**EXERCISE DESCRIPTION:** Pull every line containing the word "width" out of the material below.

**** TASK DATA

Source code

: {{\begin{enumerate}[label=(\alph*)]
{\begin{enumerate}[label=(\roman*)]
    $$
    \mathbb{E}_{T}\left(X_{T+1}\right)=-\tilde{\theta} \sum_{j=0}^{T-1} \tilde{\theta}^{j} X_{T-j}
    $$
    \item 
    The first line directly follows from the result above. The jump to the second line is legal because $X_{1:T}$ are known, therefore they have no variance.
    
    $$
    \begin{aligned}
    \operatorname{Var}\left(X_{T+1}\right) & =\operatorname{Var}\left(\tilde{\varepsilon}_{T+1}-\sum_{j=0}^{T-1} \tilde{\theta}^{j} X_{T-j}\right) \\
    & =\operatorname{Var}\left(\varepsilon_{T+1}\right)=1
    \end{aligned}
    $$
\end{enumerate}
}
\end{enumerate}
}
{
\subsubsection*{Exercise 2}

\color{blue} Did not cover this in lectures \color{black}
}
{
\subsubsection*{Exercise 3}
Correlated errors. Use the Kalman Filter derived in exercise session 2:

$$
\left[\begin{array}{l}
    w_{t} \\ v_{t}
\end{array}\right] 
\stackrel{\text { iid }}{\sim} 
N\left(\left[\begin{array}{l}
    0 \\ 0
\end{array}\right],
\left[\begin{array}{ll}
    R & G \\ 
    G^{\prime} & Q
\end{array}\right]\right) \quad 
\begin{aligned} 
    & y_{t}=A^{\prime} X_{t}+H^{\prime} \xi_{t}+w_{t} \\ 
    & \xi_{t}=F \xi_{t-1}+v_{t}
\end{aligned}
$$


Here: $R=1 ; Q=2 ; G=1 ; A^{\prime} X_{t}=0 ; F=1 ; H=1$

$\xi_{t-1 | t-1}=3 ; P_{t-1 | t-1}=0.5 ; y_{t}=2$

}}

********
**** TASK DATA

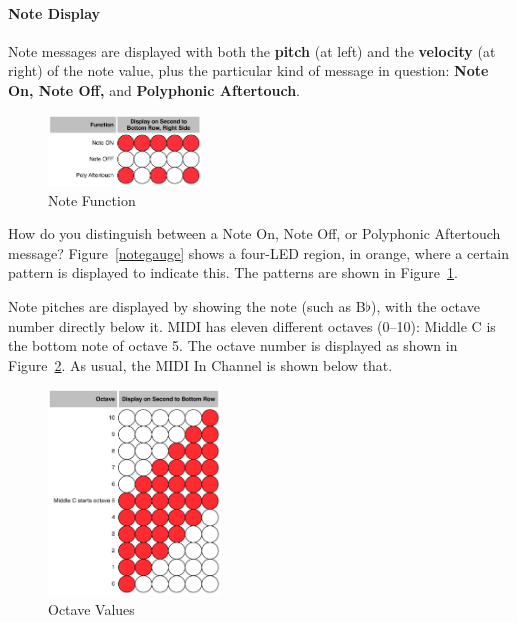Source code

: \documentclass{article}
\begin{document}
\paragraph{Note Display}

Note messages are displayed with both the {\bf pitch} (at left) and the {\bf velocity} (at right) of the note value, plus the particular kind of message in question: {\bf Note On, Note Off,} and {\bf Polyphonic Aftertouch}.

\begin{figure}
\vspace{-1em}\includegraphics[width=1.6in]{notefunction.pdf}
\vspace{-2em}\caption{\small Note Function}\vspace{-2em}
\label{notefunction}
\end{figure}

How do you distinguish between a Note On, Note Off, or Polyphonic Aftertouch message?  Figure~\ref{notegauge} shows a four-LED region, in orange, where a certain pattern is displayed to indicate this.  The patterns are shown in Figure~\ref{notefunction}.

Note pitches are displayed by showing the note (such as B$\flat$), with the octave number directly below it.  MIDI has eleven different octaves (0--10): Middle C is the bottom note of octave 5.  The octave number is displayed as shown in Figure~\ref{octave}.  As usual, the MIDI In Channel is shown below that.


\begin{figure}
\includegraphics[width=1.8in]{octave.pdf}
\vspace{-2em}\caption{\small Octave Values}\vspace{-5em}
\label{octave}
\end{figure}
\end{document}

********

**ANSWER SPACE:**
\vspace{-1em}\includegraphics[width=1.6in]{notefunction.pdf}
\includegraphics[width=1.8in]{octave.pdf}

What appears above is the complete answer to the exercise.